_YOUR INSTRUCTIONS_
Repeat each record word for word.

[Plain-text document sources]
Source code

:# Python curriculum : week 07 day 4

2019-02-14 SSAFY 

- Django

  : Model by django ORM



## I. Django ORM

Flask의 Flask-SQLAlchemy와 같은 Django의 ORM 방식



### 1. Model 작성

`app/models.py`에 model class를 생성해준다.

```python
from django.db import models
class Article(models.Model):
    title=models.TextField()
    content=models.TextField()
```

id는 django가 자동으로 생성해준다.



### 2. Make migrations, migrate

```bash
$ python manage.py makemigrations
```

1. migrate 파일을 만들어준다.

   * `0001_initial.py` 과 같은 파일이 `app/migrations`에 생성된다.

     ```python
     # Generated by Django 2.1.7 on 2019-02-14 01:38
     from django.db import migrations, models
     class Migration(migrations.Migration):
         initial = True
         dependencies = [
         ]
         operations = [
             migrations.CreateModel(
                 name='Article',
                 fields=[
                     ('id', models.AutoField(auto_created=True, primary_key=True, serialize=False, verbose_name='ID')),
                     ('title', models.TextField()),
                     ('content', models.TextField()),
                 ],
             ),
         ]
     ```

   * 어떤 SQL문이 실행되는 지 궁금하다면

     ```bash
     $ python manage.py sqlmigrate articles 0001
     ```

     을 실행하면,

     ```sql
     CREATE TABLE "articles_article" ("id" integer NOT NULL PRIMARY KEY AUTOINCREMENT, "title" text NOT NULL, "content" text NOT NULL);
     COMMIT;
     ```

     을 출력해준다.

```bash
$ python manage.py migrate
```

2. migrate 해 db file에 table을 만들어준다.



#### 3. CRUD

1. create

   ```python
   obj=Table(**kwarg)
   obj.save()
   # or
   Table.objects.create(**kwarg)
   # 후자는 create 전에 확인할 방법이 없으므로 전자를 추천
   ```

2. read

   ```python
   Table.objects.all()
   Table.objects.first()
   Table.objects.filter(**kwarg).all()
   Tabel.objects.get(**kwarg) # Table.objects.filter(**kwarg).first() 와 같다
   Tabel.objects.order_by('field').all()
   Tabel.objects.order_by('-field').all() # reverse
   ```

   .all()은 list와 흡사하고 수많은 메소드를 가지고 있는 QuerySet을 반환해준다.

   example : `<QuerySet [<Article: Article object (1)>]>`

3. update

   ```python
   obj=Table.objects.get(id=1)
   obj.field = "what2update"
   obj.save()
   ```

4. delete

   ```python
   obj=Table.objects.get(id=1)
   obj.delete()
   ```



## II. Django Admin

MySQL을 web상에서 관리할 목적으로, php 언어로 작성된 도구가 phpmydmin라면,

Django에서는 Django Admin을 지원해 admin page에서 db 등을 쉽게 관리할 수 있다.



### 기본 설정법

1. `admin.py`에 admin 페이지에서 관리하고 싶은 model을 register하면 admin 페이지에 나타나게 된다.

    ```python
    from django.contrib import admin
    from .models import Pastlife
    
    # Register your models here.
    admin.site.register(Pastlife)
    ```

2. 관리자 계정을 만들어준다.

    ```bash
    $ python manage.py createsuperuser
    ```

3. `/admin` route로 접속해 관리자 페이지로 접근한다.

_WRITTEN REPLY_
Source code

:# Python curriculum : week 07 day 4

2019-02-14 SSAFY 

- Django

  : Model by django ORM



## I. Django ORM

Flask의 Flask-SQLAlchemy와 같은 Django의 ORM 방식



### 1. Model 작성

`app/models.py`에 model class를 생성해준다.

```python
from django.db import models
class Article(models.Model):
    title=models.TextField()
    content=models.TextField()
```

id는 django가 자동으로 생성해준다.



### 2. Make migrations, migrate

```bash
$ python manage.py makemigrations
```

1. migrate 파일을 만들어준다.

   * `0001_initial.py` 과 같은 파일이 `app/migrations`에 생성된다.

     ```python
     # Generated by Django 2.1.7 on 2019-02-14 01:38
     from django.db import migrations, models
     class Migration(migrations.Migration):
         initial = True
         dependencies = [
         ]
         operations = [
             migrations.CreateModel(
                 name='Article',
                 fields=[
                     ('id', models.AutoField(auto_created=True, primary_key=True, serialize=False, verbose_name='ID')),
                     ('title', models.TextField()),
                     ('content', models.TextField()),
                 ],
             ),
         ]
     ```

   * 어떤 SQL문이 실행되는 지 궁금하다면

     ```bash
     $ python manage.py sqlmigrate articles 0001
     ```

     을 실행하면,

     ```sql
     CREATE TABLE "articles_article" ("id" integer NOT NULL PRIMARY KEY AUTOINCREMENT, "title" text NOT NULL, "content" text NOT NULL);
     COMMIT;
     ```

     을 출력해준다.

```bash
$ python manage.py migrate
```

2. migrate 해 db file에 table을 만들어준다.



#### 3. CRUD

1. create

   ```python
   obj=Table(**kwarg)
   obj.save()
   # or
   Table.objects.create(**kwarg)
   # 후자는 create 전에 확인할 방법이 없으므로 전자를 추천
   ```

2. read

   ```python
   Table.objects.all()
   Table.objects.first()
   Table.objects.filter(**kwarg).all()
   Tabel.objects.get(**kwarg) # Table.objects.filter(**kwarg).first() 와 같다
   Tabel.objects.order_by('field').all()
   Tabel.objects.order_by('-field').all() # reverse
   ```

   .all()은 list와 흡사하고 수많은 메소드를 가지고 있는 QuerySet을 반환해준다.

   example : `<QuerySet [<Article: Article object (1)>]>`

3. update

   ```python
   obj=Table.objects.get(id=1)
   obj.field = "what2update"
   obj.save()
   ```

4. delete

   ```python
   obj=Table.objects.get(id=1)
   obj.delete()
   ```



## II. Django Admin

MySQL을 web상에서 관리할 목적으로, php 언어로 작성된 도구가 phpmydmin라면,

Django에서는 Django Admin을 지원해 admin page에서 db 등을 쉽게 관리할 수 있다.



### 기본 설정법

1. `admin.py`에 admin 페이지에서 관리하고 싶은 model을 register하면 admin 페이지에 나타나게 된다.

    ```python
    from django.contrib import admin
    from .models import Pastlife
    
    # Register your models here.
    admin.site.register(Pastlife)
    ```

2. 관리자 계정을 만들어준다.

    ```bash
    $ python manage.py createsuperuser
    ```

3. `/admin` route로 접속해 관리자 페이지로 접근한다.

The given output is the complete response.